Vi è almeno un argomento su cui tutte le forze politiche sono sconsolatamente d’accordo: la drammatica e inumana situazione delle nostre carceri. Poi, ovviamente, ci si divide su come intervenire. Ma poiché nessuna forza politica può dirsi esente da responsabilità e poiché nessuna delle soluzioni “a regime” ha possibilità di essere validamente sperimentata se prima non si provvede a decongestionare sensibilmente e subito l’inferno penitenziario - che nelle attuali condizioni è in grado di produrre soltanto un doloroso e infamante rosario di suicidi, anche tra gli appartenenti alla polizia penitenziaria, un dilagare dei disturbi psichiatrici, un inquietante moltiplicarsi di rivolte e di aggressioni - gli attori politici dovrebbero dare un segnale di responsabilità recependo il recente appello sottoscritto da venticinque autorevoli firme a favore di un provvedimento di amnistia e di indulto Paese (Luigi Manconi ed altri, come pubblicato sul numero del 22 ottobre, ndr).

Non si tratterebbe di un atto di debolezza, o ancor meno di resa dello Stato; semmai di un intervento giusto e provvidenziale per cancellare quella che altrimenti resterebbe una pagina vergognosa nella storia di questo.

Ci sono, del resto, importanti considerazioni- ove si fosse disposti a tenerne conto al di sopra degli schieramenti e dei miopi calcoli elettorali - che dovrebbero indurre ad accogliere l’appello e ad approvare al più presto un provvedimento di amnistia e di indulto: - ridurre la pena detentiva non obbedirebbe a buonismo, ma a giustizia: le crudeli condizioni di esecuzione della pena ne hanno sensibilmente aumentato il grado di afflittività, per cui ridurne la durata significherebbe in parte risarcire il condannato dell’indebita sofferenza aggiuntiva che ha dovuto subire; - l’esperienza dei precedenti provvedimenti clemenziali dimostra - come opportunamente si ricorda e si documenta nell’appello- che ne è seguita una riduzione sensibile del tasso di recidiva e, quindi, un aumento della sicurezza sociale; - si interromperebbe

l’ingravescente sovraffollamento carcerario evitando al nostro Paese un’altra ustionante e infamante condanna della Corte di Strasburgo per trattamento inumano e degradante dei nostri detenuti; - si darebbe doverosamente seguito, sia pure con un provvedimento tampone, alla sentenza con cui la Corte costituzionalità - più di dieci anni fa (!), in una situazione non dissimile dall’attuale - ammoniva «come non sarebbe tollerabile l’eccessivo protrarsi dell’inerzia legislativa in ordine al grave problema» del sovraffollamento penitenziario (sentenza n. 23 del 2013); - si consentirebbe agli operatori della polizia penitenziaria di volgere la loro delicatissima e insostituibile funzione, senza doversi confrontare con una sconfortante quotidianità di disperante degrado e di difficile governo, che offre un alibi ai pochi violenti tra di loro per ricorrere a illecite vessazioni; - da ultimo, argomento prosaico, ma non privo di appeal di questi tempi, un decongestionamento carcerario comporterebbe un significativo risparmio per le finanze pubbliche che, in mancanza, dovranno continuare a far fronte a migliaia sia di mantenimenti in carcere e sia di risarcimenti per trattamento inumano e degradante.

Ma un drastico provvedimento in grado di porre fine a questo scempio di umanità esibito dalle patrie galere otterrebbe un risultato, meno tangibile, ma non meno importante.

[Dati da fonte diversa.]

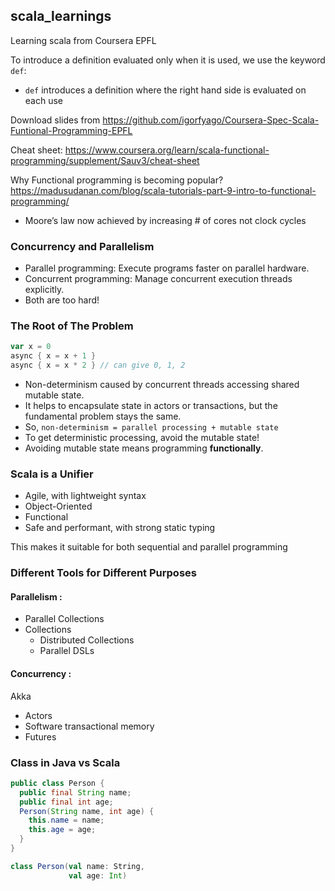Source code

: ## scala_learnings

Learning scala from Coursera EPFL


To introduce a definition evaluated only when it is used, we use the keyword `def`: 
* `def` introduces a definition where the right hand side is evaluated on each use

Download slides from https://github.com/igorfyago/Coursera-Spec-Scala-Funtional-Programming-EPFL

Cheat sheet: https://www.coursera.org/learn/scala-functional-programming/supplement/Sauv3/cheat-sheet

Why Functional programming is becoming popular? https://madusudanan.com/blog/scala-tutorials-part-9-intro-to-functional-programming/
* Moore’s law now achieved by increasing # of cores not clock cycles

### Concurrency and Parallelism 
* Parallel programming: Execute programs faster on parallel hardware. 
* Concurrent programming: Manage concurrent execution threads explicitly. 
* Both are too hard!


### The Root of The Problem 

```scala
var x = 0 
async { x = x + 1 } 
async { x = x * 2 } // can give 0, 1, 2
```

* Non-determinism caused by concurrent threads accessing shared mutable state. 
* It helps to encapsulate state in actors or transactions, but the fundamental problem stays the same. 
* So, `non-determinism = parallel processing + mutable state`
* To get deterministic processing, avoid the mutable state! 
* Avoiding mutable state means programming **functionally**. 


### Scala is a Unifier 
* Agile, with lightweight syntax 
* Object-Oriented
* Functional 
* Safe and performant, with strong static typing

This makes it suitable for both sequential and parallel programming

### Different Tools for Different Purposes

#### Parallelism :

* Parallel Collections
* Collections
  - Distributed Collections
  - Parallel DSLs

#### Concurrency :
Akka
* Actors
* Software transactional memory
* Futures

### Class in Java vs Scala

```java
public class Person {
  public final String name;
  public final int age;
  Person(String name, int age) {
    this.name = name;
    this.age = age;
  }
}
```

```scala
class Person(val name: String,
             val age: Int)
```
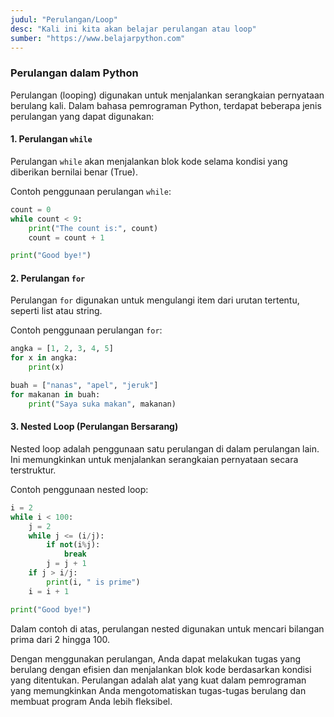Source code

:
 ```yaml
---
judul: "Perulangan/Loop"
desc: "Kali ini kita akan belajar perulangan atau loop"
sumber: "https://www.belajarpython.com"
---
```


### Perulangan dalam Python

Perulangan (looping) digunakan untuk menjalankan serangkaian pernyataan berulang kali. Dalam bahasa pemrograman Python, terdapat beberapa jenis perulangan yang dapat digunakan:

#### 1. Perulangan `while`

Perulangan `while` akan menjalankan blok kode selama kondisi yang diberikan bernilai benar (True).

Contoh penggunaan perulangan `while`:

```python
count = 0
while count < 9:
    print("The count is:", count)
    count = count + 1

print("Good bye!")
```

#### 2. Perulangan `for`

Perulangan `for` digunakan untuk mengulangi item dari urutan tertentu, seperti list atau string.

Contoh penggunaan perulangan `for`:

```python
angka = [1, 2, 3, 4, 5]
for x in angka:
    print(x)

buah = ["nanas", "apel", "jeruk"]
for makanan in buah:
    print("Saya suka makan", makanan)
```

#### 3. Nested Loop (Perulangan Bersarang)

Nested loop adalah penggunaan satu perulangan di dalam perulangan lain. Ini memungkinkan untuk menjalankan serangkaian pernyataan secara terstruktur.

Contoh penggunaan nested loop:

```python
i = 2
while i < 100:
    j = 2
    while j <= (i/j):
        if not(i%j):
            break
        j = j + 1
    if j > i/j:
        print(i, " is prime")
    i = i + 1

print("Good bye!")
```

Dalam contoh di atas, perulangan nested digunakan untuk mencari bilangan prima dari 2 hingga 100.

Dengan menggunakan perulangan, Anda dapat melakukan tugas yang berulang dengan efisien dan menjalankan blok kode berdasarkan kondisi yang ditentukan. Perulangan adalah alat yang kuat dalam pemrograman yang memungkinkan Anda mengotomatiskan tugas-tugas berulang dan membuat program Anda lebih fleksibel.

In questa sconfortante stagione in cui il mondo offre quotidiani esempi di disumanità e di ingiustizia, in cui la retina dell’anima è costretta a guardare scene di raccapricciante e inutile barbarie, in cui per non cedere alla depressione si è costretti ad alzare continuamente l’asticella di ciò che è psicologicamente tollerabile, sarebbe un salutare segnale di civiltà poter constatare che la nostra politica - abbandonando recriminazioni, invettive, soluzioni farlocche ha saputo dire basta a questa non più tollerabile degradazione della dignità di decine di migliaia di persone recluse, che è poi degradazione - come ci ha ricordato il Capo dello Stato- della dignità del nostro Paese.